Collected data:
=== Begin Enclosure ===
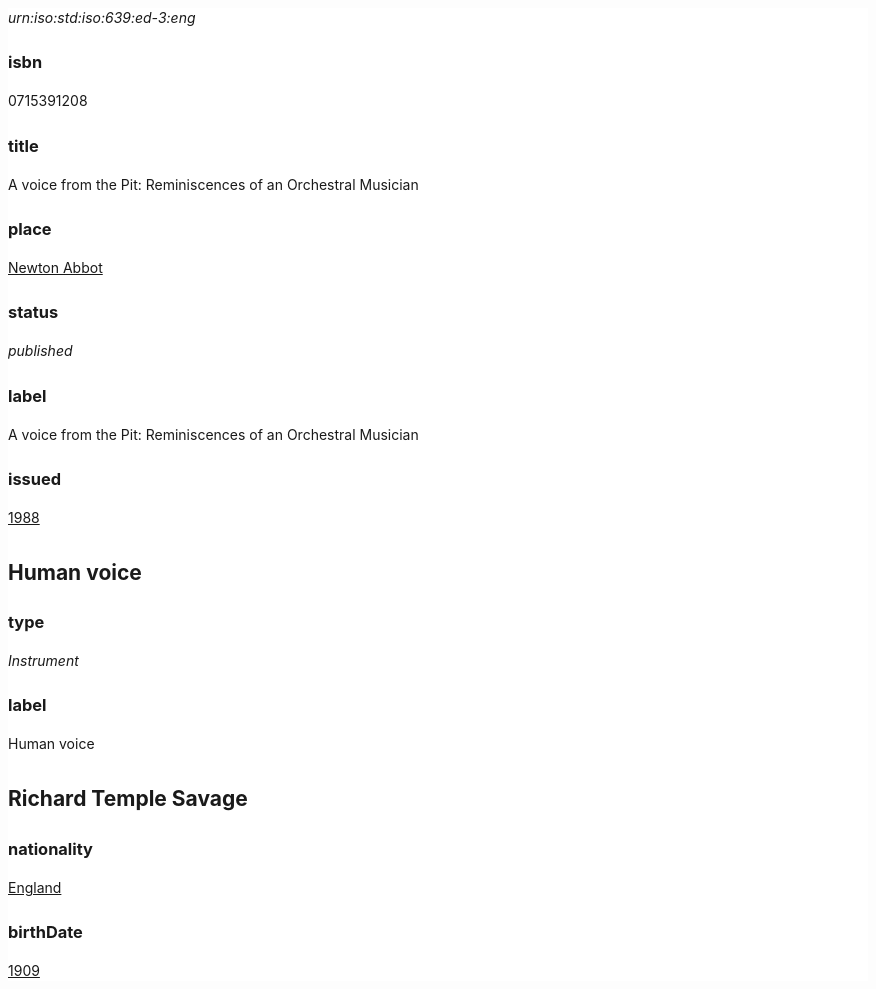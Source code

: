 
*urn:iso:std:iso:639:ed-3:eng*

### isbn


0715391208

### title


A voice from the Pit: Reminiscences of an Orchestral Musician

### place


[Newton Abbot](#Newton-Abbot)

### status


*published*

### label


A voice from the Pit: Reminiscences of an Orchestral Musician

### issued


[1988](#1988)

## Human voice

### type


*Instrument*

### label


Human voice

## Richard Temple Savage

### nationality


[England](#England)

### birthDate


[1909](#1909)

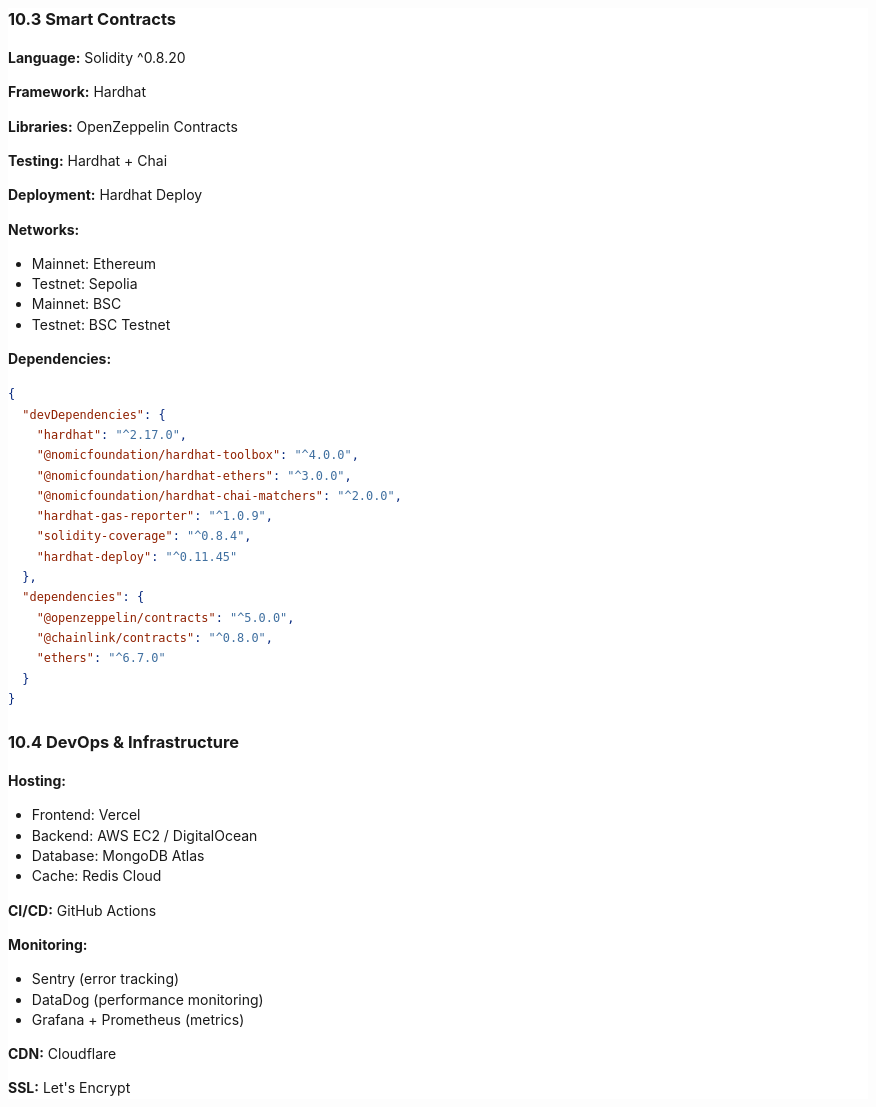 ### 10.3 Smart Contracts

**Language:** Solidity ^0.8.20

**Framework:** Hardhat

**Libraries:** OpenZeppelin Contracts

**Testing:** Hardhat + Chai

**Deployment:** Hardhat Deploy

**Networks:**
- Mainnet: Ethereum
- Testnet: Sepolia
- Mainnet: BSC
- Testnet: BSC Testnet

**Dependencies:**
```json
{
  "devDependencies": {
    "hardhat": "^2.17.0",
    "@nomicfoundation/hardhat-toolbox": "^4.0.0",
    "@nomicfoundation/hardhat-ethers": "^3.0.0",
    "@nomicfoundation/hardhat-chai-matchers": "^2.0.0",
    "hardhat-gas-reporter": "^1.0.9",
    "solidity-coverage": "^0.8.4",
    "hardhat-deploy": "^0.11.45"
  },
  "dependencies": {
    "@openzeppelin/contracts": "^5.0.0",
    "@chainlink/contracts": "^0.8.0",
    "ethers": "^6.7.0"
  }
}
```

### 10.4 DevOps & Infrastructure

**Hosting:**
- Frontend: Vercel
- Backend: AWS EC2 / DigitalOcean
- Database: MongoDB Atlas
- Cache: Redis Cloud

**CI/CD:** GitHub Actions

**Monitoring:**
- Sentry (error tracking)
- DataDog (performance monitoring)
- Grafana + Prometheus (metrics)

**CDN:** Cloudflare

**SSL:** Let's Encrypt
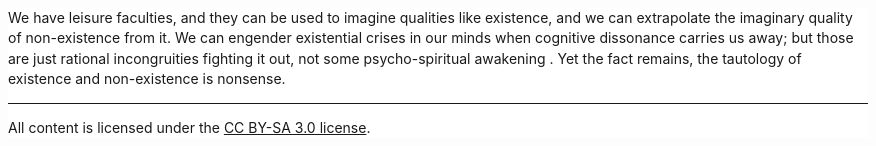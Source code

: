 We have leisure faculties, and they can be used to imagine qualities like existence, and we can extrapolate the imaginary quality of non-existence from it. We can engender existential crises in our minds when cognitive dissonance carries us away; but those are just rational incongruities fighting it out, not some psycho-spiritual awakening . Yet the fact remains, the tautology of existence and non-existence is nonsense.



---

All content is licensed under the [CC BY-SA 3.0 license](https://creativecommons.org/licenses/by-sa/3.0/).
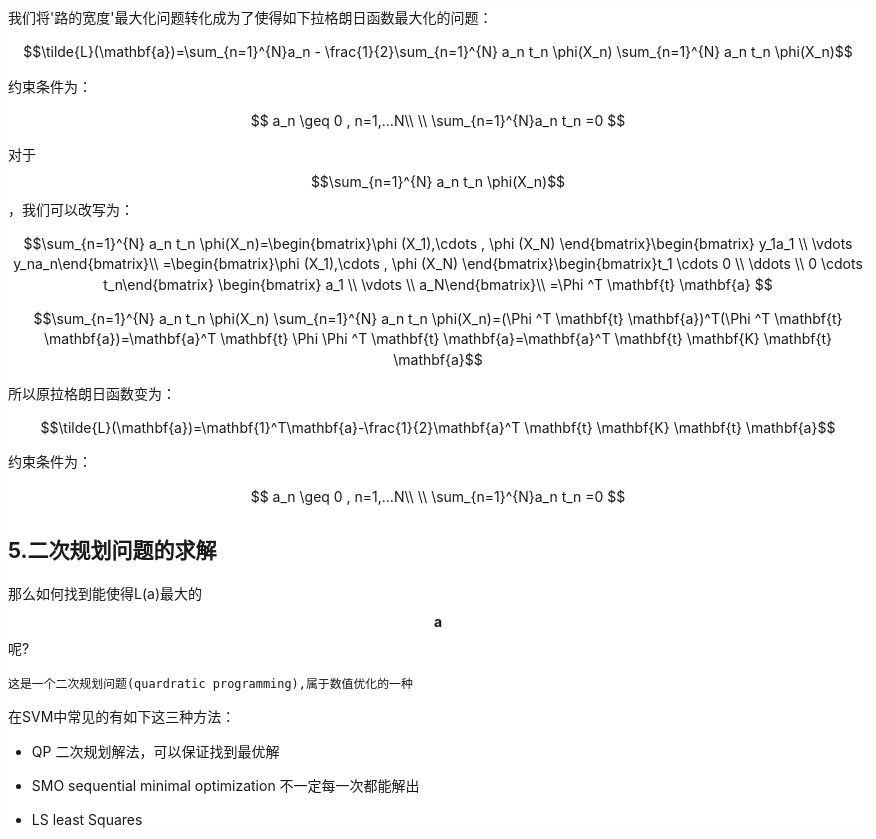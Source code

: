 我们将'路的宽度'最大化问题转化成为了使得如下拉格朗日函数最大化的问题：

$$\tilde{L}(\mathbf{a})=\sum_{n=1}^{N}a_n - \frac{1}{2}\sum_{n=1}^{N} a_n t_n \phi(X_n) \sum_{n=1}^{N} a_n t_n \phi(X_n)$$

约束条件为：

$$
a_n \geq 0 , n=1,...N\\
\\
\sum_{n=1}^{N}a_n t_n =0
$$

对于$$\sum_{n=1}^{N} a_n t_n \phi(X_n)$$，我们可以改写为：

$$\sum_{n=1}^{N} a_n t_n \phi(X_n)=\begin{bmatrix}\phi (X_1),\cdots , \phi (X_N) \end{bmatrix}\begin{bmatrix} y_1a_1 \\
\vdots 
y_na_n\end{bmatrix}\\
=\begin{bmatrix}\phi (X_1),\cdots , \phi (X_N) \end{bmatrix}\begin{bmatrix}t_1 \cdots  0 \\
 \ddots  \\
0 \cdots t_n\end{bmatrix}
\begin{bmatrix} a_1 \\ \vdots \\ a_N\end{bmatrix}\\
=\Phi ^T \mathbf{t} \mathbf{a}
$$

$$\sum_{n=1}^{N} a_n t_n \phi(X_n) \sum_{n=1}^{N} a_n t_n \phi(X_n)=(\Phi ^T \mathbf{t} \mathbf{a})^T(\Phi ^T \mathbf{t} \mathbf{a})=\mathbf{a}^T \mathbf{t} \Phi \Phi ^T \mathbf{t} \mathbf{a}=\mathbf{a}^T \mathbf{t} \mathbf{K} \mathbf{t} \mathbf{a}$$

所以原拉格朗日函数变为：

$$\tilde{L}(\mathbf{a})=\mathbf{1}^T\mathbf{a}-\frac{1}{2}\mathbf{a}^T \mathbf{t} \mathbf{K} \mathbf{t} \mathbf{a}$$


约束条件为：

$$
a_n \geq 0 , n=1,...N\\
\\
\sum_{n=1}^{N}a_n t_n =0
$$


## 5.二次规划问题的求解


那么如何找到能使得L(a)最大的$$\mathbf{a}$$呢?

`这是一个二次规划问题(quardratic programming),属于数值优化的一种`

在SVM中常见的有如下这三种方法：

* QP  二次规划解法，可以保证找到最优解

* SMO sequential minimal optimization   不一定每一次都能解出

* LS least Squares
=== End Enclosure ===
**What you have to do:** Only lines with the word "cdots" are wanted. Find and copy them from the records above.

**Expected answer:**
$$\sum_{n=1}^{N} a_n t_n \phi(X_n)=\begin{bmatrix}\phi (X_1),\cdots , \phi (X_N) \end{bmatrix}\begin{bmatrix} y_1a_1 \\
=\begin{bmatrix}\phi (X_1),\cdots , \phi (X_N) \end{bmatrix}\begin{bmatrix}t_1 \cdots  0 \\
0 \cdots t_n\end{bmatrix}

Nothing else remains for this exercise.